A New York, in un luminoso appartamento a Manhattan, vive Federica Mercuriello, una energica ventottenne che nel 2008 ha lasciato il suo Paese. “Dopo aver conseguito la laurea in Italia ho subito trovato un lavoro con cui riuscivo a pagare le mie spese” racconta piena d’entusiasmo Federica, “ma non mi bastava, sentivo che potevo ancora impegnarmi per migliorare, così, avendo vinto una borsa di studio, dopo una serie di ricerche, ho visto che la Columbia University proponeva il master che mi interessava, così mi sono data da fare, decisa a superare il test d’ammissione.

Una volta ricevuto l’esito positivo tutto è successo velocemente: nell’arco di una settimana, eccitatissima, ho lasciato il mio lavoro e mi sono trasferita nella Grande Mela: iniziavo i corsi all’università con due settimane di ritardo, per cui dovevo recuperare tutto il lavoro arretrato e rimettermi in pari con il programma, per questo, almeno immediatamente, non ho avuto modo di guardarmi intorno e farmi impressionare dalla città, quello che ricordo, però, è il senso di smarrimento che ho provato: non avevo avuto tempo di cercare un alloggio, quindi ho trascorso le prime cinque notti in un albergo, e tra le luci di questa città che non dorme davvero mai, tra la gente che cammina frettolosamente lungo i marciapiedi, mi sentivo spaesata, quasi stordita, ero veramente tentata a tornare a casa mia, tra le mie cose, nella calma del mio pesino di provincia.

Lo studio però mi coinvolgeva,” spiega orgogliosa Federica, “e alla fine ho deciso di tenere duro e di rimanere qui”... “A posteriori devo ammettere che è stata una scelta saggia, ma sul momento è stata dura: il mio inglese non era ottimo, e l’integrazione non è stata semplice: i miei compagni di corso americani non erano particolarmente amichevoli: erano molto concentrati sullo studio, tutti estremamente competitivi, sembravano non avere tempo né voglia di relazionarsi con me” … “Ancora oggi, se c’è una cosa che mi manca dell’Italia, credo sia proprio la calma con cui scorre la vita e la cordialità delle persone: non penso sia casuale il fatto che le persone che frequento di più siano tutte europee o sud americane, tutte persone con cui condivido il modo di percepire e condurre i rapporti interpersonali… e poi c’è quel pezzo d’Italia a cui non potrei rinunciare, un angolo che mi sono ritagliata istintivamente: mi piace uscire con italiani che come me si trovano qui per motivi di studio o di lavoro, sono proprio gli italiani le persone con cui ho contatti più di frequente, anche solo per bere un caffè, fare una passeggiata, o semplicemente fare un saluto.”

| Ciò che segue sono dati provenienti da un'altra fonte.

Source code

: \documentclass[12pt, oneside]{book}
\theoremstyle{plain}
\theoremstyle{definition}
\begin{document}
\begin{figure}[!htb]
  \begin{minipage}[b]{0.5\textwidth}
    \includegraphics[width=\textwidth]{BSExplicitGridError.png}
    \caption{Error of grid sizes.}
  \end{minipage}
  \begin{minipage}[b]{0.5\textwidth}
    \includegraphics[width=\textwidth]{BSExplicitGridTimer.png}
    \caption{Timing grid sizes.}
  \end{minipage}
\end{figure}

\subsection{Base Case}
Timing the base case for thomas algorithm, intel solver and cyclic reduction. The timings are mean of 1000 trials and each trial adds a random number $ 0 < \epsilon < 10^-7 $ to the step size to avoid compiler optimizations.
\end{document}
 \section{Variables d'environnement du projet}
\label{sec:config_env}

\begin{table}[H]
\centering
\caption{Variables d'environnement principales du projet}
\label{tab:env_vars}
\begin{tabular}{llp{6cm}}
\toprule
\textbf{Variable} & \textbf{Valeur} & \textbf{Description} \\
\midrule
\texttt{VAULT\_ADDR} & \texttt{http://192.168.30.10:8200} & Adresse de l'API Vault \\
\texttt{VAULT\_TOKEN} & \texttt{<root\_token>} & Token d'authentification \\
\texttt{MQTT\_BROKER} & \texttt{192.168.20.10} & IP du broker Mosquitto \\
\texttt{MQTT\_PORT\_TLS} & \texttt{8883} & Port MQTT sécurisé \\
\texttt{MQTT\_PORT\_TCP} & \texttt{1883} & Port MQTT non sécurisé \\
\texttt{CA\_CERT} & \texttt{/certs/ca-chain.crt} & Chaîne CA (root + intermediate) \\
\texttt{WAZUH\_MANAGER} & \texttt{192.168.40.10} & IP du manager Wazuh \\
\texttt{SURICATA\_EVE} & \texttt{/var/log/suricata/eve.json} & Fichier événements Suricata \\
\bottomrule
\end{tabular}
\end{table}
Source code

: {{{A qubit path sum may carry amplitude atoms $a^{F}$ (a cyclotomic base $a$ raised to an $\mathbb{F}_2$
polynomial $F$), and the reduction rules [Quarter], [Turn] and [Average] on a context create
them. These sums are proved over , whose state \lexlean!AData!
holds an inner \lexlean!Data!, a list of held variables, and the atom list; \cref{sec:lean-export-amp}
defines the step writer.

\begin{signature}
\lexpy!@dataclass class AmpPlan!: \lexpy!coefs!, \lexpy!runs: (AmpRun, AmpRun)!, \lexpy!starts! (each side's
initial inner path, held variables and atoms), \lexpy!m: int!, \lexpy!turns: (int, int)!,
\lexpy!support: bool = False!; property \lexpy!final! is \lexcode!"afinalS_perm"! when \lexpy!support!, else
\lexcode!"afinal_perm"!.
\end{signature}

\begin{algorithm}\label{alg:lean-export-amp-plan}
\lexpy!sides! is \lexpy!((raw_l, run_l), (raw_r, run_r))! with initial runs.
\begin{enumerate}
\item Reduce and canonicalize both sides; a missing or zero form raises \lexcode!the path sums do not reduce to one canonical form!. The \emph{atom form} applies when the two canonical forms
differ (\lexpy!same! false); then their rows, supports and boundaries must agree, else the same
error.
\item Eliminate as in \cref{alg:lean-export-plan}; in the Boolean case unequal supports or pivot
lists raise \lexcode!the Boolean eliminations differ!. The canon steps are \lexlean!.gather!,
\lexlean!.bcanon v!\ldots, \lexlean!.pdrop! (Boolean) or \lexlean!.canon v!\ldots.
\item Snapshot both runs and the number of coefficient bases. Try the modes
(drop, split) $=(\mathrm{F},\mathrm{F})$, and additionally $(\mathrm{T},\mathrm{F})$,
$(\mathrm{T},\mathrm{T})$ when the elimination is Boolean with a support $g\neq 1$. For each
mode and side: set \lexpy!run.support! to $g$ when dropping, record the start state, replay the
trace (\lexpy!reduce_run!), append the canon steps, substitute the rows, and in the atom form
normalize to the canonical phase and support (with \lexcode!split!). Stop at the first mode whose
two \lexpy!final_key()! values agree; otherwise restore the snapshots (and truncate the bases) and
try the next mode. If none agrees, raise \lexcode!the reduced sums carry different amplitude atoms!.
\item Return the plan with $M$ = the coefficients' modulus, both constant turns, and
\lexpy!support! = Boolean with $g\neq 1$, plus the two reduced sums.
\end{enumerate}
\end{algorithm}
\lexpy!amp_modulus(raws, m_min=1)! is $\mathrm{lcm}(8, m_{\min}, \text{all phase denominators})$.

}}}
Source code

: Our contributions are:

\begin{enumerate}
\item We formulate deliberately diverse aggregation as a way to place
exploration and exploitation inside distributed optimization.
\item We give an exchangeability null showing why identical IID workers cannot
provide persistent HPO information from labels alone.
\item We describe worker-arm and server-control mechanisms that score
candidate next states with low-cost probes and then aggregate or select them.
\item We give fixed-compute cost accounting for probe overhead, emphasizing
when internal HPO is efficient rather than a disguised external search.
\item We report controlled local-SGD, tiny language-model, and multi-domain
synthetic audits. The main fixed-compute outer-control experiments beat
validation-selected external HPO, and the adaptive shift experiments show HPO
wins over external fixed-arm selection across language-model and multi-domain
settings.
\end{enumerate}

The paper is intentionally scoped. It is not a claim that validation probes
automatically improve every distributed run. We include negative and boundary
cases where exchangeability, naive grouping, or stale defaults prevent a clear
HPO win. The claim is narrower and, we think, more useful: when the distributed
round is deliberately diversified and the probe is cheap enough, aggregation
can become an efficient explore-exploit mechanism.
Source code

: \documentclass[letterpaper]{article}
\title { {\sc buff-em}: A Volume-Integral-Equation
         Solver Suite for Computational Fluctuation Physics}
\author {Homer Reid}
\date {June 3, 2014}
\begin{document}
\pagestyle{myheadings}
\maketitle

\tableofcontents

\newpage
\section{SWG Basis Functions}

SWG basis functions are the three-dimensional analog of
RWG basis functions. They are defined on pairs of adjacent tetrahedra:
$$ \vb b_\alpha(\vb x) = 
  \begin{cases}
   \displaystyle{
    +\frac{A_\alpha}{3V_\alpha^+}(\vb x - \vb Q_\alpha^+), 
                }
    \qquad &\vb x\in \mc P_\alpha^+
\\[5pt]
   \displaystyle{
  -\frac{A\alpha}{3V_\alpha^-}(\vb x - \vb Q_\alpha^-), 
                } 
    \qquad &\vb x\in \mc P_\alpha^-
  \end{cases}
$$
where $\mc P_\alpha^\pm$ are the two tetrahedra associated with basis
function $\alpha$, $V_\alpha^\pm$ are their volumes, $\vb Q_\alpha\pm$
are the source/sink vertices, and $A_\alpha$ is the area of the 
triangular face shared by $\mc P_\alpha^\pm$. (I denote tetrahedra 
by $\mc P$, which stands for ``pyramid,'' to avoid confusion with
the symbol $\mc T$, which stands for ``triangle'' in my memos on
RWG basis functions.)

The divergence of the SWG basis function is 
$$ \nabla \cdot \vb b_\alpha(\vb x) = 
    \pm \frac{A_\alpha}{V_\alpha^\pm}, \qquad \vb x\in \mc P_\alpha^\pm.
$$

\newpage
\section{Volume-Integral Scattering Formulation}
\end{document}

“Vivo a New York da più tre anni” continua Federica accennando un sorriso più disteso, “ormai il mio inglese è fluente, mi sono perfettamente adattata alla mentalità americana, e ho trovato un lavoro che mi piace e che mi permette un tenore di vita abbastanza agiato (e so bene che probabilmente in Italia questo non sarebbe stato possibile), ma devo ammettere che penso sempre alla mia terra: sono veramente decisa a tornare in Italia: non so bene quando questo avverrà, ma sono certa di non saper rinunciare a quel calore tutto italiano, a quel sereno scorrere della vita.”

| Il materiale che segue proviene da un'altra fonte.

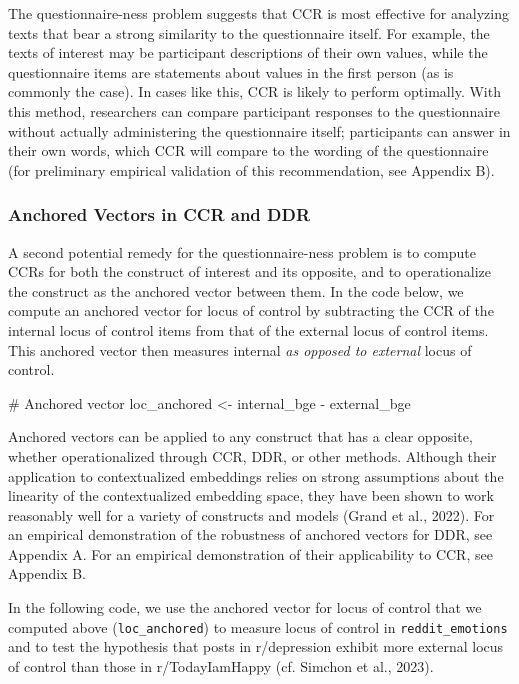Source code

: \documentclass[
  man,
  floatsintext,
  longtable,
  nolmodern,
  notxfonts,
  notimes,
  colorlinks=true,linkcolor=blue,citecolor=blue,urlcolor=blue]{apa7}
\newenvironment{Shaded}{\begin{snugshade}}{\end{snugshade}}
\newcommand{\CommentTok}[1]{\textcolor[rgb]{0.37,0.37,0.37}{#1}}
\newcommand{\NormalTok}[1]{\textcolor[rgb]{0.00,0.23,0.31}{#1}}
\newcommand{\OtherTok}[1]{\textcolor[rgb]{0.00,0.23,0.31}{#1}}
\newcommand{\SpecialCharTok}[1]{\textcolor[rgb]{0.37,0.37,0.37}{#1}}
\begin{document}
The questionnaire-ness problem suggests that CCR is most effective for
analyzing texts that bear a strong similarity to the questionnaire
itself. For example, the texts of interest may be participant
descriptions of their own values, while the questionnaire items are
statements about values in the first person (as is commonly the case).
In cases like this, CCR is likely to perform optimally. With this
method, researchers can compare participant responses to the
questionnaire without actually administering the questionnaire itself;
participants can answer in their own words, which CCR will compare to
the wording of the questionnaire (for preliminary empirical validation
of this recommendation, see Appendix B).

\subsubsection{Anchored Vectors in CCR and
DDR}\label{anchored-vectors-in-ccr-and-ddr}

A second potential remedy for the questionnaire-ness problem is to
compute CCRs for both the construct of interest and its opposite, and to
operationalize the construct as the anchored vector between them. In the
code below, we compute an anchored vector for locus of control by
subtracting the CCR of the internal locus of control items from that of
the external locus of control items. This anchored vector then measures
internal \emph{as opposed to external} locus of control.

\begin{Shaded}
\begin{Highlighting}[]
\CommentTok{\# Anchored vector}
\NormalTok{loc\_anchored }\OtherTok{\textless{}{-}}\NormalTok{ internal\_bge }\SpecialCharTok{{-}}\NormalTok{ external\_bge}
\end{Highlighting}
\end{Shaded}

Anchored vectors can be applied to any construct that has a clear
opposite, whether operationalized through CCR, DDR, or other methods.
Although their application to contextualized embeddings relies on strong
assumptions about the linearity of the contextualized embedding space,
they have been shown to work reasonably well for a variety of constructs
and models (Grand et al., 2022). For an empirical demonstration of the
robustness of anchored vectors for DDR, see Appendix A. For an empirical
demonstration of their applicability to CCR, see Appendix B.

In the following code, we use the anchored vector for locus of control
that we computed above (\texttt{loc\_anchored}) to measure locus of
control in \texttt{reddit\_emotions} and to test the hypothesis that
posts in r/depression exhibit more external locus of control than those
in r/TodayIamHappy (cf. Simchon et al., 2023).
\end{document}
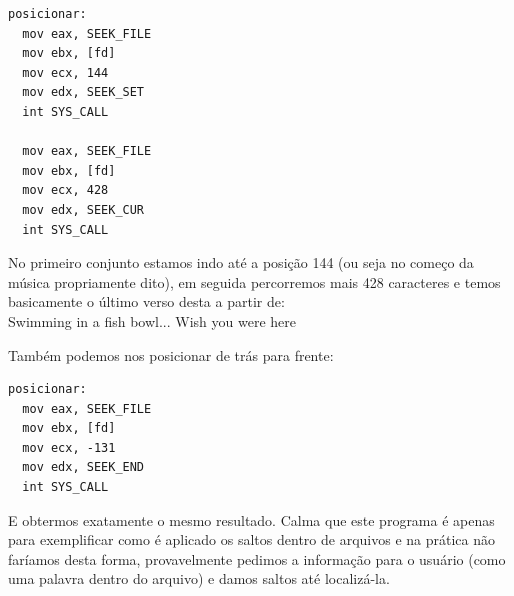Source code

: \begin{lstlisting}[]
posicionar:
  mov eax, SEEK_FILE
  mov ebx, [fd]
  mov ecx, 144
  mov edx, SEEK_SET
  int SYS_CALL

  mov eax, SEEK_FILE
  mov ebx, [fd]
  mov ecx, 428
  mov edx, SEEK_CUR
  int SYS_CALL
\end{lstlisting}

No primeiro conjunto estamos indo até a posição 144 (ou seja no começo da música propriamente dito), em seguida percorremos mais 428 caracteres e temos basicamente o último verso desta a partir de: \\
{\ttfamily Swimming in a fish bowl... Wish you were here}

Também podemos nos posicionar de trás para frente:
\begin{lstlisting}[]
posicionar:
  mov eax, SEEK_FILE
  mov ebx, [fd]
  mov ecx, -131
  mov edx, SEEK_END
  int SYS_CALL
\end{lstlisting}

E obtermos exatamente o mesmo resultado. Calma que este programa é apenas para exemplificar como é aplicado os saltos dentro de arquivos e na prática não faríamos desta forma, provavelmente pedimos a informação para o usuário (como uma palavra dentro do arquivo) e damos saltos até localizá-la.

\clearpage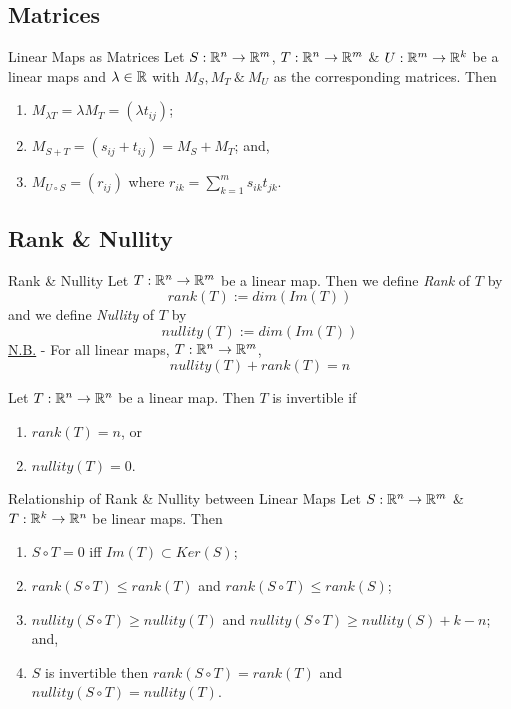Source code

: \documentclass[11pt,a4paper]{article}
\begin{document}
\subsection{Matrices}

\subtitle{Definition 5.09 - }{Linear Maps as Matrices}
Let $S : \mathbb{R}^n \to \mathbb{R}^m$, $T : \mathbb{R}^n \to \mathbb{R}^m$ \& $U : \mathbb{R}^m \to \mathbb{R}^k$ be a linear maps and $\lambda \in \mathbb{R}$ with $M_S, M_T\ \&\ M_U$ as the corresponding matrices. Then
\begin{enumerate}[label=\roman*)]
  \item $M_{\lambda T} = \lambda M_T = (\lambda t_{ij})$;
  \item $M_{S + T} = (s_{ij} + t_{ij}) = M_S + M_T$; and,
  \item $M_{U \circ S} = (r_{ij})$ where $r_{ik} = \sum_{k=1}^m s_{ik}t_{jk}$.
\end{enumerate}

\subsection{Rank \& Nullity}

\subtitle{Defintion 5.10 - }{Rank \& Nullity}
Let $T : \mathbb{R}^n \to \mathbb{R}^m$ be a linear map. Then we define \textit{Rank} of $T$ by $$rank(T) := dim(Im(T))$$
and we define \textit{Nullity} of $T$ by $$nullity(T) := dim(Im(T))$$
\underline{N.B.} - For all linear maps, $T : \mathbb{R}^n \to \mathbb{R}^m$, $$nullity(T) + rank(T) = n$$

\subtitle{Remark 5.11}{}
Let $T : \mathbb{R}^n \to \mathbb{R}^n$ be a linear map. Then $T$ is invertible if
\begin{enumerate}[label=\roman*)]
  \item $rank(T) = n$, or
  \item $nullity(T) = 0$.
\end{enumerate}

\subtitle{Theorem 5.12 - }{Relationship of Rank \& Nullity between Linear Maps}
Let $S : \mathbb{R}^n \to \mathbb{R}^m$ \& $T : \mathbb{R}^k \to \mathbb{R}^n$ be linear maps. Then
\begin{enumerate}[label=\roman*)]
  \item $S \circ T = 0$ iff $Im(T) \subset Ker(S)$;
  \item $rank(S \circ T) \leq rank(T)$ and $rank(S \circ T) \leq rank(S)$;
  \item $nullity(S \circ T) \geq nullity(T)$ and $nullity(S \circ T) \geq nullity(S) + k - n$; and,
  \item $S$ is invertible then $rank(S \circ T) = rank(T)$ and $nullity(S \circ T) = nullity(T)$.
\end{enumerate}
\end{document}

Quella della signora campana e quella di Federica sono due storie estremamente diverse eppure sorprendentemente simili: iniziano a quasi quarant’anni l’una dall’altra, ma hanno al centro la stessa ambizione di migliorarsi, lo stesso rispetto e ammirazione per un paese che ha accolto le loro protagoniste e la stessa nostalgia di una casa lontana: sono storie allo stesso modo affascinanti poiché il loro epilogo è ancora da scrivere.